Published 2016 on Down Under Flix

Director: John Tatoulis
Stars: Lakis Lazopoulos, Zoe Carides, John Bluthal, Claudia Buttazoni
Contemporary Australia is a multicultural nation. While local films tend to be Anglo-Australian or Indigenous in their preoccupations, a number of films do reflect this multiculturalism. There are films depicting both the migration experience (see, for example, They’re a Weird Mob and Floating Life), the experience of growing up in migrant families (e.g. Head On and Looking for Alibrandi), and the collision of cultures (the recent Down Under). Moreover,  many comedies have milked the ethnic Australian experience for laughs (Alex and EveThe Wog BoyPizza). Beware of Greeks Bearing Gunsis another addition to this list. 
Manos (Lakis Lazopoulos) is a school teacher whose grandfather was murdered in Crete almost sixty years ago. When the killer Vasilli is tracked down in Melbourne, Australia, Manos is tasked with travelling to Australia to slay his grandfather’s killer, much to the chagrin of his twin brother George (also Lazopoulos) whose firebrand personality makes him better suited to the task. Manos travels to Melbourne, where he is reunited with childhood sweetheart Nicki (Zoe Carides) and her daughter Katerina (Claudia Buttazoni), and is mentored by old family friend Stephanos (John Bluthal) to do the deed. George, however, has other plans…
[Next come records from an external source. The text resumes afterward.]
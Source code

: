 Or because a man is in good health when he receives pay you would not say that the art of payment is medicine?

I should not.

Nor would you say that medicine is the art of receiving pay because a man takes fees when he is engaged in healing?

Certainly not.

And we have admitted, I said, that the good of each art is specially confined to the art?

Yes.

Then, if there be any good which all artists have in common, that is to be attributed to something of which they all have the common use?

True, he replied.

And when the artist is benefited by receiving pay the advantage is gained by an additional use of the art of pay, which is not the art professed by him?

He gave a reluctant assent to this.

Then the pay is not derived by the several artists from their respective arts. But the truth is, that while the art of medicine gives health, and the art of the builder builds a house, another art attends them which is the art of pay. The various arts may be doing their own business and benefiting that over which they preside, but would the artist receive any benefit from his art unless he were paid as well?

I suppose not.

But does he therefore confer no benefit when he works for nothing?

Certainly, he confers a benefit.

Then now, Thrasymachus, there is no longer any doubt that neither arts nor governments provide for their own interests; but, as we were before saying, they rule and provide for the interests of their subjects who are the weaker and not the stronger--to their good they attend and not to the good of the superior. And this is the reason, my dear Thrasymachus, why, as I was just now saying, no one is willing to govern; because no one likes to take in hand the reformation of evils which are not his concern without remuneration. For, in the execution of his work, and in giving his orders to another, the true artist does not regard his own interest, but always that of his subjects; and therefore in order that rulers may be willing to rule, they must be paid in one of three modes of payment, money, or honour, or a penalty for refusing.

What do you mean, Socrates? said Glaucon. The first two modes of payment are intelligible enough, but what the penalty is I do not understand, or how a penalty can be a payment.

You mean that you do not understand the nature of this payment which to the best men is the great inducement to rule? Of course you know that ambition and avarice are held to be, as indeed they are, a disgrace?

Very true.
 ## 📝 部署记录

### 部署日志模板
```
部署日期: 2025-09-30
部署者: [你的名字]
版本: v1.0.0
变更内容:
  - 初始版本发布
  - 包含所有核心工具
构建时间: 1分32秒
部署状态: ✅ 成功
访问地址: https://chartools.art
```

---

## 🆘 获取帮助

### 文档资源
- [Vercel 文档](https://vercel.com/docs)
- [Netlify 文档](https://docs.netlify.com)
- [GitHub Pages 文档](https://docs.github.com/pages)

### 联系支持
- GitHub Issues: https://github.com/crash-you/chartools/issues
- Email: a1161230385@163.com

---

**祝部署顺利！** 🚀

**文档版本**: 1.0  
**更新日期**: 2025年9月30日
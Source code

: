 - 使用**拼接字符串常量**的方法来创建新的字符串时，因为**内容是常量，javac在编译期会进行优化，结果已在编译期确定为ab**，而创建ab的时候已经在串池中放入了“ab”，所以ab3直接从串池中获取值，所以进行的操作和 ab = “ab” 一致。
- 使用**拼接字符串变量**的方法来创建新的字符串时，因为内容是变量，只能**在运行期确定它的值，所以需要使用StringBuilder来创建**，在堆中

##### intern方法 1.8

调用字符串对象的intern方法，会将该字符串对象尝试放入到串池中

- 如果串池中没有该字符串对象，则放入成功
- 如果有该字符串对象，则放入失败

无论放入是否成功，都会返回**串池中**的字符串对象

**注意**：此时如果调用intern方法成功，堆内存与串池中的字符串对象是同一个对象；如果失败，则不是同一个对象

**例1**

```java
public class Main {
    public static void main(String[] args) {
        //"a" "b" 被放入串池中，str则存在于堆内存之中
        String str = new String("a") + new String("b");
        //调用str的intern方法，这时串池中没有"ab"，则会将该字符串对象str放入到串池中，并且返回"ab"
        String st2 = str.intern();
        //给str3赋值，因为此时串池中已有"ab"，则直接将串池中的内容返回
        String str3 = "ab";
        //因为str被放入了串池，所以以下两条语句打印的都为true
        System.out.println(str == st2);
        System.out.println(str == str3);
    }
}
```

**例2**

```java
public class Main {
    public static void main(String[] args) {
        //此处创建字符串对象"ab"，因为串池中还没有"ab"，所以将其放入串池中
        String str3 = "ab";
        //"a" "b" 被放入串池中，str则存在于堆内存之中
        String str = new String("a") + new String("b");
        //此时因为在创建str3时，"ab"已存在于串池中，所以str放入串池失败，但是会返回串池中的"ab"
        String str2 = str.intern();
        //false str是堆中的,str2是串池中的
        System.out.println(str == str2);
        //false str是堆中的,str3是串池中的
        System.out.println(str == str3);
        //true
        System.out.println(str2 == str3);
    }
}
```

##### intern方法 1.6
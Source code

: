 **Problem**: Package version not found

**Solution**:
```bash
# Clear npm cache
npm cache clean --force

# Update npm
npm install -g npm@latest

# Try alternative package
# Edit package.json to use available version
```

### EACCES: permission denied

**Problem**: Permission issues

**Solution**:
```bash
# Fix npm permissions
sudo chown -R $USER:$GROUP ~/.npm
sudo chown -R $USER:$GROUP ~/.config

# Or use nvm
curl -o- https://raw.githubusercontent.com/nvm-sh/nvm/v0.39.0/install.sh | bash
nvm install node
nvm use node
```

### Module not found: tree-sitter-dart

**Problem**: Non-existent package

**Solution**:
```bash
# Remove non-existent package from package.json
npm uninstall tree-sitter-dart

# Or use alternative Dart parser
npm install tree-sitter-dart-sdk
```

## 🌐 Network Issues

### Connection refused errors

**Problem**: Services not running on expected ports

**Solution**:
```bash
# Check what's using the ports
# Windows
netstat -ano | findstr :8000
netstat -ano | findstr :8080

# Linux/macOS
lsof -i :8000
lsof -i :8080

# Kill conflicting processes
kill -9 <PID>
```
The title Beware of Greeks Bearing Guns and the film’s poster art (see above) suggest a highly caffeinated, Guy Ritchie-esque black comedy gangster flick. However, the film is much more of a chamomile tea. Both the comedic and thriller elements of the film are fairly tame, and likewise the dramatic stakes, and overall the tone of the film is best described as gentle and mild-mannered. If there’s one thing director John Tatoulis (who earlier helmed the Russell Crowe-starring family flick The Silver Brumby) and writers Tom Galbraith and Lazopoulos (multi-tasking as both star and scribe) fail to seize upon, it’s the potential comedic clash between Australian and Cretan cultures. That’s not to say there should have been They’re a Weird Mob/Crocodile Dundee-style fish out of water scenarios, but by largely confining Manos and George’s interactions to the Cretan community both in Crete and Melbourne (with a few minor exceptions), it feels like there’s some missed comic potential. Actually, more than anything, I’m disappointed the koala on the poster isn’t anywhere in the film. 
Lazopoulos, a popular performer in his native Greece, is engaging in his dual role as Manos and George. Manos is the more subdued of the siblings and George the more passionate, and where many actors may have gone broad in differentiating the two siblings, Lazopoulos modulates by just a matter of degrees, which is all that’s needed. Carides is an actress I’ve liked a great deal since seeing Death in Brunswick at an impressionable age, and she’s good as Nicki, initially perturbed by Manos’s presence but gradually warming to him over the course of the film. On paper Nicki’s written as fiery, but like Lazopoulos the actress wisely opts to play it real. Buttazoni also delivers nice, nuanced work as Nicki’s daughter, and Bluthal, likely best known to modern audiences as one of the stars of The Vicar of Dibley, offers additional levity.
After several somewhat abrasive films (Metal SkinBondi TsunamiLes Patterson Saves the World), Beware of Greeks Bearing Guns is refreshingly benign in temperament. It won’t get the blood pumping, but it’s a pleasant diversion.